> _Input data_
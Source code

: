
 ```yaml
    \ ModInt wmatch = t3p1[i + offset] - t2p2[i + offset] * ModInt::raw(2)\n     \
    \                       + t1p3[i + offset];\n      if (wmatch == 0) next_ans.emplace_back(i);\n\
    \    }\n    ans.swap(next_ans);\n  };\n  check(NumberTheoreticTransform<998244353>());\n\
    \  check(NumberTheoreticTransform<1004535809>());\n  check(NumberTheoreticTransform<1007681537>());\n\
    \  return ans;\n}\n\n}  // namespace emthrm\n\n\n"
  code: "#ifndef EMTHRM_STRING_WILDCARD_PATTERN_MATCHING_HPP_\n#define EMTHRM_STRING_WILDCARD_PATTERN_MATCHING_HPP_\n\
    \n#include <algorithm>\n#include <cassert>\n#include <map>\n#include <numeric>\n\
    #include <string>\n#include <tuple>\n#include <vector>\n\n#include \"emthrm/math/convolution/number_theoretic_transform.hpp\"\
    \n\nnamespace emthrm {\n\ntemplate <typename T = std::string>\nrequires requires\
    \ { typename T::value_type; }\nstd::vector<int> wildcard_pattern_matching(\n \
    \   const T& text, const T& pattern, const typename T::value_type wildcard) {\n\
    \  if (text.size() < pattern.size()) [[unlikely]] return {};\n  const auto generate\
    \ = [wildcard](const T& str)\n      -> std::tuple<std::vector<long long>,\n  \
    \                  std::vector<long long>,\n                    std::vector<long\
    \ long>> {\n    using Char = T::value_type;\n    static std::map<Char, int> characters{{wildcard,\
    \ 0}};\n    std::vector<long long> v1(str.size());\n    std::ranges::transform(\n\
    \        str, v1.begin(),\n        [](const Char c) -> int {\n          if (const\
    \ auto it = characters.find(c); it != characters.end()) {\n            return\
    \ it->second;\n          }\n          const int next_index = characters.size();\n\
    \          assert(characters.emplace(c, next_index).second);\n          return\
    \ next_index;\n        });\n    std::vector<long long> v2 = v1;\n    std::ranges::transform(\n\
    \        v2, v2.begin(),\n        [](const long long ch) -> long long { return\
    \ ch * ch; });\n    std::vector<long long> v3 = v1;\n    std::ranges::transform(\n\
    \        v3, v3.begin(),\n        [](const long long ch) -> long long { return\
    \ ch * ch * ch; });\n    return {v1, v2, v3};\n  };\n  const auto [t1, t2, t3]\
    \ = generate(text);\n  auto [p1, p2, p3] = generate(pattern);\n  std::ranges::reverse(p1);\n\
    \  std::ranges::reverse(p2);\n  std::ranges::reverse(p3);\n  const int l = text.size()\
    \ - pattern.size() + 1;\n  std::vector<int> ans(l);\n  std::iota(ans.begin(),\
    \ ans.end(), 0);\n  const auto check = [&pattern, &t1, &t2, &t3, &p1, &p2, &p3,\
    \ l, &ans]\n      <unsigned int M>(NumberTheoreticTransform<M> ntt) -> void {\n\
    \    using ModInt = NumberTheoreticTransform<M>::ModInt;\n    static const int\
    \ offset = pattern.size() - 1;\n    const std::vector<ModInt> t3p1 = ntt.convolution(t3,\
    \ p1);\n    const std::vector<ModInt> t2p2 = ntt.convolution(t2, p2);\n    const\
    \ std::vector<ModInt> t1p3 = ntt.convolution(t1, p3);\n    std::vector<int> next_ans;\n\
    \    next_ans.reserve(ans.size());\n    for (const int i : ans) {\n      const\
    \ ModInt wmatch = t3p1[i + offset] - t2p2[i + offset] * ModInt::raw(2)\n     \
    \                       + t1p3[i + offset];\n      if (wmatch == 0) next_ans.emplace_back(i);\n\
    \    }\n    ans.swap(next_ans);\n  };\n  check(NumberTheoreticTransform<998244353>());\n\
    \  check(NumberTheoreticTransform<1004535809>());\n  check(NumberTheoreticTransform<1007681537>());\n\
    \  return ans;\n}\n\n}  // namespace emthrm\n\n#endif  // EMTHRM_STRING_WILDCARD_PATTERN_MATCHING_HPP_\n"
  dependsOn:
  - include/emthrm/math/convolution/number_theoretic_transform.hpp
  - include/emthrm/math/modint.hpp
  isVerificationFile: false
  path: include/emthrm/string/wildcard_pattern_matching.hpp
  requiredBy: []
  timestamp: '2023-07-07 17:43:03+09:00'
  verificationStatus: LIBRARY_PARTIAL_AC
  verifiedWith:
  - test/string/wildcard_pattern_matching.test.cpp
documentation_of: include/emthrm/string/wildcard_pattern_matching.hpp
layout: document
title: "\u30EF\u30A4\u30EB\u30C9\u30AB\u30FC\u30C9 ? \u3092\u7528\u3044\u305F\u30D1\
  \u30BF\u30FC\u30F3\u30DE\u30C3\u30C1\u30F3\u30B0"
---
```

> _About this task_
Copy every entry exactly as it is given.

> _Answer section_
Source code

:
 ```yaml
    \ ModInt wmatch = t3p1[i + offset] - t2p2[i + offset] * ModInt::raw(2)\n     \
    \                       + t1p3[i + offset];\n      if (wmatch == 0) next_ans.emplace_back(i);\n\
    \    }\n    ans.swap(next_ans);\n  };\n  check(NumberTheoreticTransform<998244353>());\n\
    \  check(NumberTheoreticTransform<1004535809>());\n  check(NumberTheoreticTransform<1007681537>());\n\
    \  return ans;\n}\n\n}  // namespace emthrm\n\n\n"
  code: "#ifndef EMTHRM_STRING_WILDCARD_PATTERN_MATCHING_HPP_\n#define EMTHRM_STRING_WILDCARD_PATTERN_MATCHING_HPP_\n\
    \n#include <algorithm>\n#include <cassert>\n#include <map>\n#include <numeric>\n\
    #include <string>\n#include <tuple>\n#include <vector>\n\n#include \"emthrm/math/convolution/number_theoretic_transform.hpp\"\
    \n\nnamespace emthrm {\n\ntemplate <typename T = std::string>\nrequires requires\
    \ { typename T::value_type; }\nstd::vector<int> wildcard_pattern_matching(\n \
    \   const T& text, const T& pattern, const typename T::value_type wildcard) {\n\
    \  if (text.size() < pattern.size()) [[unlikely]] return {};\n  const auto generate\
    \ = [wildcard](const T& str)\n      -> std::tuple<std::vector<long long>,\n  \
    \                  std::vector<long long>,\n                    std::vector<long\
    \ long>> {\n    using Char = T::value_type;\n    static std::map<Char, int> characters{{wildcard,\
    \ 0}};\n    std::vector<long long> v1(str.size());\n    std::ranges::transform(\n\
    \        str, v1.begin(),\n        [](const Char c) -> int {\n          if (const\
    \ auto it = characters.find(c); it != characters.end()) {\n            return\
    \ it->second;\n          }\n          const int next_index = characters.size();\n\
    \          assert(characters.emplace(c, next_index).second);\n          return\
    \ next_index;\n        });\n    std::vector<long long> v2 = v1;\n    std::ranges::transform(\n\
    \        v2, v2.begin(),\n        [](const long long ch) -> long long { return\
    \ ch * ch; });\n    std::vector<long long> v3 = v1;\n    std::ranges::transform(\n\
    \        v3, v3.begin(),\n        [](const long long ch) -> long long { return\
    \ ch * ch * ch; });\n    return {v1, v2, v3};\n  };\n  const auto [t1, t2, t3]\
    \ = generate(text);\n  auto [p1, p2, p3] = generate(pattern);\n  std::ranges::reverse(p1);\n\
    \  std::ranges::reverse(p2);\n  std::ranges::reverse(p3);\n  const int l = text.size()\
    \ - pattern.size() + 1;\n  std::vector<int> ans(l);\n  std::iota(ans.begin(),\
    \ ans.end(), 0);\n  const auto check = [&pattern, &t1, &t2, &t3, &p1, &p2, &p3,\
    \ l, &ans]\n      <unsigned int M>(NumberTheoreticTransform<M> ntt) -> void {\n\
    \    using ModInt = NumberTheoreticTransform<M>::ModInt;\n    static const int\
    \ offset = pattern.size() - 1;\n    const std::vector<ModInt> t3p1 = ntt.convolution(t3,\
    \ p1);\n    const std::vector<ModInt> t2p2 = ntt.convolution(t2, p2);\n    const\
    \ std::vector<ModInt> t1p3 = ntt.convolution(t1, p3);\n    std::vector<int> next_ans;\n\
    \    next_ans.reserve(ans.size());\n    for (const int i : ans) {\n      const\
    \ ModInt wmatch = t3p1[i + offset] - t2p2[i + offset] * ModInt::raw(2)\n     \
    \                       + t1p3[i + offset];\n      if (wmatch == 0) next_ans.emplace_back(i);\n\
    \    }\n    ans.swap(next_ans);\n  };\n  check(NumberTheoreticTransform<998244353>());\n\
    \  check(NumberTheoreticTransform<1004535809>());\n  check(NumberTheoreticTransform<1007681537>());\n\
    \  return ans;\n}\n\n}  // namespace emthrm\n\n#endif  // EMTHRM_STRING_WILDCARD_PATTERN_MATCHING_HPP_\n"
  dependsOn:
  - include/emthrm/math/convolution/number_theoretic_transform.hpp
  - include/emthrm/math/modint.hpp
  isVerificationFile: false
  path: include/emthrm/string/wildcard_pattern_matching.hpp
  requiredBy: []
  timestamp: '2023-07-07 17:43:03+09:00'
  verificationStatus: LIBRARY_PARTIAL_AC
  verifiedWith:
  - test/string/wildcard_pattern_matching.test.cpp
documentation_of: include/emthrm/string/wildcard_pattern_matching.hpp
layout: document
title: "\u30EF\u30A4\u30EB\u30C9\u30AB\u30FC\u30C9 ? \u3092\u7528\u3044\u305F\u30D1\
  \u30BF\u30FC\u30F3\u30DE\u30C3\u30C1\u30F3\u30B0"
---
```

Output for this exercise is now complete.